Es ist unmöglich, ein siegreicher Ausdauersportler zu werden, wenn man nicht von Natur aus in hohem Maße körperlich fit ist. Gilt das Gleiche für mentale Fitness? Wenn es so wäre, wäre es sinnlos, die Bewältigungsstrategien – oder -stile – der Sieger nachzuahmen. Es ist ganz offensichtlich, dass die Rücksichtslosigkeit eines Sammy Wanjiru und der ungetrübte Optimismus eines Louis Zamperini nicht nachgeahmt werden können. Glücklicherweise sind solche Menschen, die von Natur aus dafür gemacht sind, über glühende Kohlen zu gehen, auch im Spitzensport die Ausnahme. Es gibt viele großartige Ausdauersportler mit »normalen« angeborenen Bewältigungsstilen, die im Laufe der Zeit mentale Fitness entwickeln und damit einen Weg vorgeben, den der Rest von uns auf seiner sportlichen Reise zu einem gewissen Grad nachahmen kann.

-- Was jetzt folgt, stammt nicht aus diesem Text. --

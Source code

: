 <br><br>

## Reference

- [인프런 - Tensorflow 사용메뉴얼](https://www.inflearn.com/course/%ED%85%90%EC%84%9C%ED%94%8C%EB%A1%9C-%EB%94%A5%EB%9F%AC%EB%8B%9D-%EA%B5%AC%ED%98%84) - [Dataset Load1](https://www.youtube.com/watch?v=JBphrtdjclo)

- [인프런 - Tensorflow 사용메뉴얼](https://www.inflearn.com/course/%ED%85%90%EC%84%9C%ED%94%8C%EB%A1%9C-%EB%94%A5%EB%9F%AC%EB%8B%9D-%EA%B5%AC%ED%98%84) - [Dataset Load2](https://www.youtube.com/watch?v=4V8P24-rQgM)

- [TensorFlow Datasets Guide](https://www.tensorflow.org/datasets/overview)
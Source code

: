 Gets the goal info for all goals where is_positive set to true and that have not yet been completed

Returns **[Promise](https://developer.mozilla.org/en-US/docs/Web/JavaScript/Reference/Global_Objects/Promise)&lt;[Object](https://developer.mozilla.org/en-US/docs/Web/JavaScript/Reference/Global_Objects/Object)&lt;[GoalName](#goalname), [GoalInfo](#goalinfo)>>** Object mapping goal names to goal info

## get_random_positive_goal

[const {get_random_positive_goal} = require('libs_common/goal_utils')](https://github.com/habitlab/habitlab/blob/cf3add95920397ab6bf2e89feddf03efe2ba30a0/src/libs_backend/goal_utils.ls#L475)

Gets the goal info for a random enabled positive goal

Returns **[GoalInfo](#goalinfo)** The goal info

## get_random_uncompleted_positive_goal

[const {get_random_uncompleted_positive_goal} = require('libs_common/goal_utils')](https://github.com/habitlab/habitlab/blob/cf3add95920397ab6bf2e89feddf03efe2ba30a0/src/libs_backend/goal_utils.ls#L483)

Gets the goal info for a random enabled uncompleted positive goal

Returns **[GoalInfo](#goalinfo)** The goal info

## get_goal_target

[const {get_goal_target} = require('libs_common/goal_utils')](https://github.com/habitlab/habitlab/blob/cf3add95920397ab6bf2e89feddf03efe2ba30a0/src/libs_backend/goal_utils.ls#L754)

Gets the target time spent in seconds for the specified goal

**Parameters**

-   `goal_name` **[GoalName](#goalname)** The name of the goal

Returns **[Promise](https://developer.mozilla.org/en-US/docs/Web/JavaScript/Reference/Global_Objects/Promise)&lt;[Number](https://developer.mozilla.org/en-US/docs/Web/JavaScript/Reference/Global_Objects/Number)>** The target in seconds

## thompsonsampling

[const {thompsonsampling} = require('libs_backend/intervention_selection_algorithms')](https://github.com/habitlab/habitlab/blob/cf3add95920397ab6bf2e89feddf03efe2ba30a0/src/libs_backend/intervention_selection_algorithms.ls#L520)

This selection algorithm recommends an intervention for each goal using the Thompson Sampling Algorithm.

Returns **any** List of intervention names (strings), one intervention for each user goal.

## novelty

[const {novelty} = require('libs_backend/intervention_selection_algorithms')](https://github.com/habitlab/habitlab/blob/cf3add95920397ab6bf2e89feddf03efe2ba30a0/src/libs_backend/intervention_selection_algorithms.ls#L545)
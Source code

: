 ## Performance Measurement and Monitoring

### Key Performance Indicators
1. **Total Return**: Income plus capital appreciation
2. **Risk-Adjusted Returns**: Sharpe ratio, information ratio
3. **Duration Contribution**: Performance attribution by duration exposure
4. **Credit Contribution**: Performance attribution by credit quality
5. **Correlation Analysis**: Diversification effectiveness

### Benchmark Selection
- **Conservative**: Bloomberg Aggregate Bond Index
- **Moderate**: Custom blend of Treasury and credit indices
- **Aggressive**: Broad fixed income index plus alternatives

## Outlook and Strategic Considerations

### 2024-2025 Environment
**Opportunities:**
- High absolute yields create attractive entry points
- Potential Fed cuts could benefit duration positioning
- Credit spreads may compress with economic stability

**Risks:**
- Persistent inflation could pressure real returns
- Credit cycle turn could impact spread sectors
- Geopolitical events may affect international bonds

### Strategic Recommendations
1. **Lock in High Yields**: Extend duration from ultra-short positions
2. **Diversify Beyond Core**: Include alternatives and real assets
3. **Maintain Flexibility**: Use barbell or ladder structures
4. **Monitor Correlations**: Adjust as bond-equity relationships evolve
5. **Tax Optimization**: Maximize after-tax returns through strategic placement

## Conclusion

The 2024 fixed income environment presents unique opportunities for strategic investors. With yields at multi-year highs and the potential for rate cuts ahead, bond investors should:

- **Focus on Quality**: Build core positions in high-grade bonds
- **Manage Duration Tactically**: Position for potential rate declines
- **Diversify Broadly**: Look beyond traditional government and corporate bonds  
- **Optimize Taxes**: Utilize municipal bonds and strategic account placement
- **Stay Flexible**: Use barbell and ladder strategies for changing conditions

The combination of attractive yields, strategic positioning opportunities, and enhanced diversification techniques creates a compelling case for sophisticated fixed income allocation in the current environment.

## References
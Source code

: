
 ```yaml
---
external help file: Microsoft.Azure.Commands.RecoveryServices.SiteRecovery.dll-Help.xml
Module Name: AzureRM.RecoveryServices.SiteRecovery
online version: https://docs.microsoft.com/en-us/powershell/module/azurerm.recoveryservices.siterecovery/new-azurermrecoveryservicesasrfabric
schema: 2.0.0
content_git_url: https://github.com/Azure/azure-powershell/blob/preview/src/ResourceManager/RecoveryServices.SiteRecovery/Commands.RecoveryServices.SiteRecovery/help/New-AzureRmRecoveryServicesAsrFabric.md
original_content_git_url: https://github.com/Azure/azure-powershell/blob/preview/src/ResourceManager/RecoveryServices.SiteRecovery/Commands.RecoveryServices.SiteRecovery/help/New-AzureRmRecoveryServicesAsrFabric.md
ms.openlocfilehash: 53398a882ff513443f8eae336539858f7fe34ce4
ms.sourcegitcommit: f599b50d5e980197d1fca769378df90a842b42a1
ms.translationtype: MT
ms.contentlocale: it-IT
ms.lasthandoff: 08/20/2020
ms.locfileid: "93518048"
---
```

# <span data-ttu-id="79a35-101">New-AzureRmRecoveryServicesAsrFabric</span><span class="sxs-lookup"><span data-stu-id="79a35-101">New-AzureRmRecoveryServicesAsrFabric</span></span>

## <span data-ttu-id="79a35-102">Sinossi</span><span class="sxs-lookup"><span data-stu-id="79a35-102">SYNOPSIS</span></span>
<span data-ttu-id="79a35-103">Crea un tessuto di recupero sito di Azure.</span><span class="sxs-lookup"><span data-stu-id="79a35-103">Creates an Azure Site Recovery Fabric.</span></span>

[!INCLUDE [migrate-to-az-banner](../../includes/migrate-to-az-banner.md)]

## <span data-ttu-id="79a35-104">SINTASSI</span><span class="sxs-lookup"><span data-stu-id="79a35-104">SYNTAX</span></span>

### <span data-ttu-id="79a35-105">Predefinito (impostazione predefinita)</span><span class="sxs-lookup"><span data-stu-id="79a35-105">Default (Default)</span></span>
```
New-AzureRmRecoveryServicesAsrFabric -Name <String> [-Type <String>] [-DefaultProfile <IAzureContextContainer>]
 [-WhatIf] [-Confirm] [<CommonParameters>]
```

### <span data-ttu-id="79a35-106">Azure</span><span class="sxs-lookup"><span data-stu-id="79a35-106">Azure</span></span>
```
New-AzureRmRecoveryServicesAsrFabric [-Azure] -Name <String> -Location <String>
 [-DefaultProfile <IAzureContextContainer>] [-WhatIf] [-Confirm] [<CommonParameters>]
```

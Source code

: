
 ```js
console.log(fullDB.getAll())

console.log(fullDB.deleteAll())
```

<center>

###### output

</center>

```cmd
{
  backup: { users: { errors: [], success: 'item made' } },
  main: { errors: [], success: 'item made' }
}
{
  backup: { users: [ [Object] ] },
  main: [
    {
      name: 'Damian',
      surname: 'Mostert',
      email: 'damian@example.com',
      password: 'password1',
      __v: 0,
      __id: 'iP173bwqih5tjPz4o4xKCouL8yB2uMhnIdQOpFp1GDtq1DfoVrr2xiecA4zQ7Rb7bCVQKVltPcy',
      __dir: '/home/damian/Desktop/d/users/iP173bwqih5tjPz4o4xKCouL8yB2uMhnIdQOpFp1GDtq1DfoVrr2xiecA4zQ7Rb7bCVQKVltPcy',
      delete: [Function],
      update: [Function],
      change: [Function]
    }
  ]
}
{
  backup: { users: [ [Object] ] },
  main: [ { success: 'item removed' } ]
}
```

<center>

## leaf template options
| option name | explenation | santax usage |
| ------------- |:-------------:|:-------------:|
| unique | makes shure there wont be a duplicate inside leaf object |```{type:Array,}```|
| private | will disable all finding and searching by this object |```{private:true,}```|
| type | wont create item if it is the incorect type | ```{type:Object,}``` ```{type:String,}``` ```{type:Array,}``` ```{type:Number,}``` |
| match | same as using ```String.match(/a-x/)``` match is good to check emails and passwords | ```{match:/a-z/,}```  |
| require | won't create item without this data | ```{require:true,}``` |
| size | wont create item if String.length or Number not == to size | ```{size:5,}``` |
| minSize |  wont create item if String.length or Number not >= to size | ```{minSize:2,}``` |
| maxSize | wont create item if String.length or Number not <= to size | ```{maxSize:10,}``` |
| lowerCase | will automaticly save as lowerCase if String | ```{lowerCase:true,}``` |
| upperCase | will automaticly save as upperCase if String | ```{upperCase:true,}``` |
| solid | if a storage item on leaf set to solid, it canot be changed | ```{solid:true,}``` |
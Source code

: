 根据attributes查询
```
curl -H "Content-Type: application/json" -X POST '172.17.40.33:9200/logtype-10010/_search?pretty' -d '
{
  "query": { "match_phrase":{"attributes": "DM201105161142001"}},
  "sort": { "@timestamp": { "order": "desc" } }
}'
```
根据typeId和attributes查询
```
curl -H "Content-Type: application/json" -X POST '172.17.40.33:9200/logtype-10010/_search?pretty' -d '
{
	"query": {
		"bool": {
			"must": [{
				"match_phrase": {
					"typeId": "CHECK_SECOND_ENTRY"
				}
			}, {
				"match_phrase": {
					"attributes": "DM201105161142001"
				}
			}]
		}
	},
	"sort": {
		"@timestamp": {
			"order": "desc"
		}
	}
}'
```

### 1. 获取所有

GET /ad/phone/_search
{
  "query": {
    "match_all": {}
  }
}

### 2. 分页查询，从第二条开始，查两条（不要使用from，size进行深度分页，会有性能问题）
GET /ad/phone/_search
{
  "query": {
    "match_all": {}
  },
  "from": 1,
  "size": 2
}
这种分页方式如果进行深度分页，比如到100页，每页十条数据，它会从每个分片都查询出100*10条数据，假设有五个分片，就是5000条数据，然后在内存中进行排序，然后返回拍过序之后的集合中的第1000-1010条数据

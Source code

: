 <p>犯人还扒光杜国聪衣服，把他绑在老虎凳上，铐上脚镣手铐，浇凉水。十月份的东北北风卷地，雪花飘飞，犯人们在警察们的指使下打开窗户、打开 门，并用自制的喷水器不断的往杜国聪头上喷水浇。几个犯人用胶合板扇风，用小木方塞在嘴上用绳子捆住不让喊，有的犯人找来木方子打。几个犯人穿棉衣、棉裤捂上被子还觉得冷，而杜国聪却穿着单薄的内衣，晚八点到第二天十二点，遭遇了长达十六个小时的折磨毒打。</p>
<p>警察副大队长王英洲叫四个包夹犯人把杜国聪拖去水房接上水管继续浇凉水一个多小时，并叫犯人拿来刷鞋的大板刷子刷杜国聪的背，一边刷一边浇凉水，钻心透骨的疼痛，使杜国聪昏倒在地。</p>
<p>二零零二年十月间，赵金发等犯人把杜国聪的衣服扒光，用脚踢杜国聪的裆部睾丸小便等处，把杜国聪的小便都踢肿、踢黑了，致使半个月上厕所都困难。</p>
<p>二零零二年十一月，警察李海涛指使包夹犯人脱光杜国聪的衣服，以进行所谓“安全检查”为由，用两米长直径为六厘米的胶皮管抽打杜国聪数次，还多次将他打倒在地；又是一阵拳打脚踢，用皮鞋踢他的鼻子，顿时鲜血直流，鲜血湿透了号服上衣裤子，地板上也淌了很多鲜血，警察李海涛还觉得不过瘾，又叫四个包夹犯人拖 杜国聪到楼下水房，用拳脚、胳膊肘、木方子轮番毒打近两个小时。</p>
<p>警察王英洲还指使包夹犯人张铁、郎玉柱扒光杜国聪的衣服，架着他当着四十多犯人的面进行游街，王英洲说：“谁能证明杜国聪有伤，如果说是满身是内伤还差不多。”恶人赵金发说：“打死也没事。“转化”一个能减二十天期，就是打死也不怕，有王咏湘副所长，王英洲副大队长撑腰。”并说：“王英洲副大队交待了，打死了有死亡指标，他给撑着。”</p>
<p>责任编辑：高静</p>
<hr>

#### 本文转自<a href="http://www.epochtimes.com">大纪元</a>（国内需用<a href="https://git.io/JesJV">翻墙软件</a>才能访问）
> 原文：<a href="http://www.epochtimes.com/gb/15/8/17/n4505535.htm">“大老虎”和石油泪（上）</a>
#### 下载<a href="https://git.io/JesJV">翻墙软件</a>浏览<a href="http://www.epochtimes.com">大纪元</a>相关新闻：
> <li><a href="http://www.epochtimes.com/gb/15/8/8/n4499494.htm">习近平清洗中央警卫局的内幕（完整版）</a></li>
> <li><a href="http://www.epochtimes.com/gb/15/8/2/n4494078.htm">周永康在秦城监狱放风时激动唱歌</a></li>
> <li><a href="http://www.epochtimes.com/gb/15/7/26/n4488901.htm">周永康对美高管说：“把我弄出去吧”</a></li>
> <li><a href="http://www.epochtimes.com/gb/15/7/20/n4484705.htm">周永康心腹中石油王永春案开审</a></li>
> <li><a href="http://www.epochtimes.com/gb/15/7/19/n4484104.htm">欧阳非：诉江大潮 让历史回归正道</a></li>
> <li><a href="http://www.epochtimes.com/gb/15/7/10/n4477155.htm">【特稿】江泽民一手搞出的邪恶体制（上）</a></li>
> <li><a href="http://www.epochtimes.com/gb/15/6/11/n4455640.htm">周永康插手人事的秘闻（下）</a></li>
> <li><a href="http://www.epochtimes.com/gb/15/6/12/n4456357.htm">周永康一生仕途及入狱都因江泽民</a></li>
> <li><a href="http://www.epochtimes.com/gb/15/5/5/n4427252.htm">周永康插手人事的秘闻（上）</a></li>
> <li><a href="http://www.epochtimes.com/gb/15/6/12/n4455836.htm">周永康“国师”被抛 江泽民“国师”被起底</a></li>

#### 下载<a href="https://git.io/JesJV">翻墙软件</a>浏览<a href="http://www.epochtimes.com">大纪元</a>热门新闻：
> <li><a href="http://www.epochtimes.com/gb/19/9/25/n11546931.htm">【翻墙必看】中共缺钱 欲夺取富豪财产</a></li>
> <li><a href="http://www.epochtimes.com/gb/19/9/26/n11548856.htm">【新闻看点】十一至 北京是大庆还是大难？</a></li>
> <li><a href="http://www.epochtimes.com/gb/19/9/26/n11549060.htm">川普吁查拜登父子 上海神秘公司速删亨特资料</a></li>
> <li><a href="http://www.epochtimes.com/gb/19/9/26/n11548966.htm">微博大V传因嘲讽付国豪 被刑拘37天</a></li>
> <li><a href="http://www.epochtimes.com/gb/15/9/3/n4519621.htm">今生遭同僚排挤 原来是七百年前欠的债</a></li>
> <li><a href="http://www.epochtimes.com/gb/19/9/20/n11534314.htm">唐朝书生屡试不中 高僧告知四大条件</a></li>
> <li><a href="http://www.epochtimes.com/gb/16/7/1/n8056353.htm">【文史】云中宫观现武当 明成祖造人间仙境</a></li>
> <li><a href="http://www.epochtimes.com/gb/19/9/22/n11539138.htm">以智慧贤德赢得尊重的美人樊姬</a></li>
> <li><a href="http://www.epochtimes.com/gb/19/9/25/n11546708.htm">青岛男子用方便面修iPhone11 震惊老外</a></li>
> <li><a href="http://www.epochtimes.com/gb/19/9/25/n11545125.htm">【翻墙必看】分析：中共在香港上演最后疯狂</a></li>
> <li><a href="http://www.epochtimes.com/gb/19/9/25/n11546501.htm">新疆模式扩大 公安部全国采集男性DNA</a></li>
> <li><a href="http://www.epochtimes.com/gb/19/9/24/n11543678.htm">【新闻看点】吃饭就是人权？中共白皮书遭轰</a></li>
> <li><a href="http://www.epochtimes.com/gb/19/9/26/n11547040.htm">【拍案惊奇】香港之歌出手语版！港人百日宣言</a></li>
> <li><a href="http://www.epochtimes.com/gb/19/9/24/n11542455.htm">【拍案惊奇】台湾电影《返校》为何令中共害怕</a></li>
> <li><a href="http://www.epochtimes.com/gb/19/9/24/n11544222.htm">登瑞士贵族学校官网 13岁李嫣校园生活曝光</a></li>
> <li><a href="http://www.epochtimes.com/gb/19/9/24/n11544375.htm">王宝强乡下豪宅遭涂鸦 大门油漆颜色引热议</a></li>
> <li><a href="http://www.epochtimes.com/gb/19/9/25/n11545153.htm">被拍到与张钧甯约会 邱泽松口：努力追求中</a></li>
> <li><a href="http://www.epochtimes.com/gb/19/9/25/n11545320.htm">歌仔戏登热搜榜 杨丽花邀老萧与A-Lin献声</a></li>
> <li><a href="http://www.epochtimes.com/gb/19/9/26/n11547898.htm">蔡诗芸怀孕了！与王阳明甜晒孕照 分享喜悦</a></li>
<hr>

NEUN MONATE NACHDEM SAMMY Wanjirus Herz ihn zum Sieg beim Chicago-Marathon getragen hatte, sah ich das Herz eines anderen Spitzenläufers bei den USA Track and Field Outdoor Championships in Eugene, Oregon, versagen.
Es waren noch zweieinhalb Runden des Frauenrennens über 5.000 Meter zu laufen und Alissa McKaig hatte sich auf Position neun festgebissen, als die amerikanische Rekordhalterin Molly Huddle vorn einem harten Angriff ansetzte. Alissas Mannschaftskollege David »Janko« Jankowski stand in einer Traube Zuschauer hinter einem Maschendrahtzaun an Kurve vier. Als Alissa dort vorbeilief, setzte er die Hände an den Mund.
»Gib Gas!«, schrie er. »Wie sehr willst du das hier?«
Genau das war das Problem. Alissa wollte es zu diesem Zeitpunkt nicht – nicht so sehr wie Molly Huddle zumindest. Wenn Alissa hätte stehenbleiben und Jankos Frage beantworten können, hätte sie darauf beharrt, dass sie unbedingt unter den Top 3 ins Ziel kommen und ihr Ticket zur Weltmeisterschaft lösen wollte – und sie hätte das auch wirklich so gemeint. Aber die Art und Weise wie sie lief, sprach eine andere Sprache. Der einzige Beweis dafür, dass man etwas mehr will, ist, mehr zu leiden, und auf diesen 1.000 Metern, die sie im größten Rennen, das sie je gelaufen war, noch zurückzulegen hatte, war Alissa schon mit einem Fuß von den glühenden Kohlen gestiegen. Und sie hasste sich dafür.
Am Anfang der vorletzten Runde schaltete Molly Huddle geschmeidig in den nächsten Gang – einen Gang, den zwei der drei Frauen direkt hinter ihr nicht hatten. Sie mussten so schnell abreißen lassen wie Rennautos mit Motorschaden. Die einzige Läuferin, die Huddles Tempo mitgehen konnte, war Angela Bizzarri, eine bisher recht unauffällige 23-Jährige, die das Rennen ihres Lebens machte – das Rennen, das Alissa McKaig eigentlich hätte machen sollen. Als die Glocke die letzte Runde einläutete, legte Huddle die Karten auf den Tisch. Sie zog Bizzarri mit Leichtigkeit davon und holte sich den Sieg.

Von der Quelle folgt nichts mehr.